The Emperor’s New Clothes and the New York Times Paywall

A few years ago I blogged about three books I called The Emperor’s New Clothes trilogy. Each book described a situation in which, from a certain point of view, powerful people — our supposed leaders — “walked around naked”, that is, did things absurd to the naked eye, like the Emperor in the story. As in the story, many people, including experts, said nothing.

After reading about the fate of the Washington Post, I thought of the New York Times paywall, which can be avoided (i.e., defeated) by using what Chrome calls “incognito mode”. (Firefox has a similar mode.) I didn’t know this until recently; some of my friends didn’t know it. One of them carefully rationed the Times articles she read. I wonder how the long the ignorance will last. The Times is an extremely important institution. In the many long discussions at the Times about the paywall, no one mentioned this?
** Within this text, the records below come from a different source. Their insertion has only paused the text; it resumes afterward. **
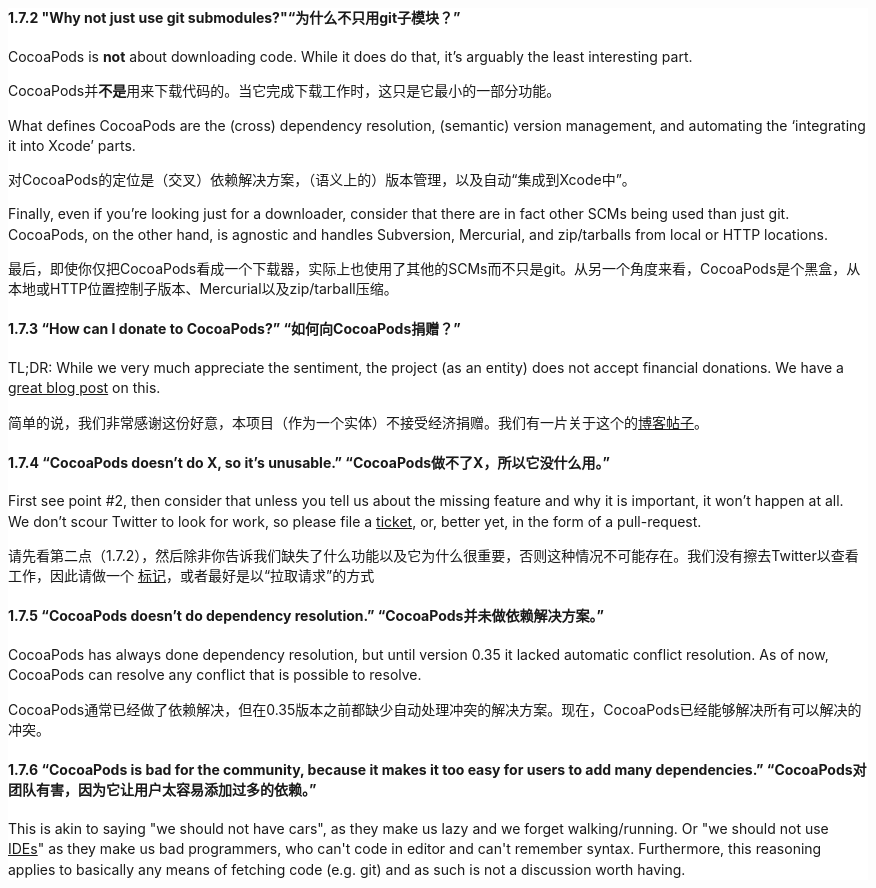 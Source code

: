 #### 1.7.2 "Why not just use git submodules?"“为什么不只用git子模块？”

CocoaPods is **not** about downloading code. While it does do that, it’s arguably the least interesting part.

CocoaPods并**不是**用来下载代码的。当它完成下载工作时，这只是它最小的一部分功能。

What defines CocoaPods are the (cross) dependency resolution, (semantic) version management, and automating the ‘integrating it into Xcode’ parts.

对CocoaPods的定位是（交叉）依赖解决方案，（语义上的）版本管理，以及自动“集成到Xcode中”。

Finally, even if you’re looking just for a downloader, consider that there are in fact other SCMs being used than just git. CocoaPods, on the other hand, is agnostic and handles Subversion, Mercurial, and zip/tarballs from local or HTTP locations.

最后，即使你仅把CocoaPods看成一个下载器，实际上也使用了其他的SCMs而不只是git。从另一个角度来看，CocoaPods是个黑盒，从本地或HTTP位置控制子版本、Mercurial以及zip/tarball压缩。

#### 1.7.3 “How can I donate to CocoaPods?” “如何向CocoaPods捐赠？”

TL;DR: While we very much appreciate the sentiment, the project (as an entity) does not accept financial donations. We have a [great blog post](https://blog.cocoapods.org/Why-we-dont-accept-donations/) on this.

简单的说，我们非常感谢这份好意，本项目（作为一个实体）不接受经济捐赠。我们有一片关于这个的[博客帖子](https://blog.cocoapods.org/Why-we-dont-accept-donations/)。

#### 1.7.4 “CocoaPods doesn’t do X, so it’s unusable.” “CocoaPods做不了X，所以它没什么用。”

First see point #2, then consider that unless you tell us about the missing feature and why it is important, it won’t happen at all. We don’t scour Twitter to look for work, so please file a [ticket](https://github.com/CocoaPods/CocoaPods/issues/new), or, better yet, in the form of a pull-request.

请先看第二点（1.7.2），然后除非你告诉我们缺失了什么功能以及它为什么很重要，否则这种情况不可能存在。我们没有擦去Twitter以查看工作，因此请做一个 [标记](https://github.com/CocoaPods/CocoaPods/issues/new)，或者最好是以“拉取请求”的方式

#### 1.7.5 “CocoaPods doesn’t do dependency resolution.” “CocoaPods并未做依赖解决方案。”

CocoaPods has always done dependency resolution, but until version 0.35 it lacked automatic conflict resolution. As of now, CocoaPods can resolve any conflict that is possible to resolve.

CocoaPods通常已经做了依赖解决，但在0.35版本之前都缺少自动处理冲突的解决方案。现在，CocoaPods已经能够解决所有可以解决的冲突。

#### 1.7.6 “CocoaPods is bad for the community, because it makes it too easy for users to add many dependencies.” “CocoaPods对团队有害，因为它让用户太容易添加过多的依赖。”

This is akin to saying "we should not have cars", as they make us lazy and we forget walking/running. Or "we should not use [IDEs](http://programmers.stackexchange.com/questions/39798/being-ide-dependent-how-can-it-harm-me/39809#39809)" as they make us bad programmers, who can't code in editor and can't remember syntax. Furthermore, this reasoning applies to basically any means of fetching code (e.g. git) and as such is not a discussion worth having.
9 Replies to “The Emperor’s New Clothes and the New York Times Paywall”

  1. You can also avoid the NYT paywall by going in through a simple google search… that is, search for the title of the article and click the link.

  2. I find that sometimes to avoid the paywall I have to do a Google search, but rather than clicking on the main NYT article to click someone who has blogged it and follow the link from there.

  3. There is some speculation that the New York Times purposely made it easy to circumvent the paywall. That way, people who care about convenience and who have the money will pay the subscription fee. People who are poor and/or tech-savvy can still read the content (and the Times still gets ad revenue from those viewers).

    Now, having said that, it’s still a mystery why it should cost a staggering $40 million to put up the paywall.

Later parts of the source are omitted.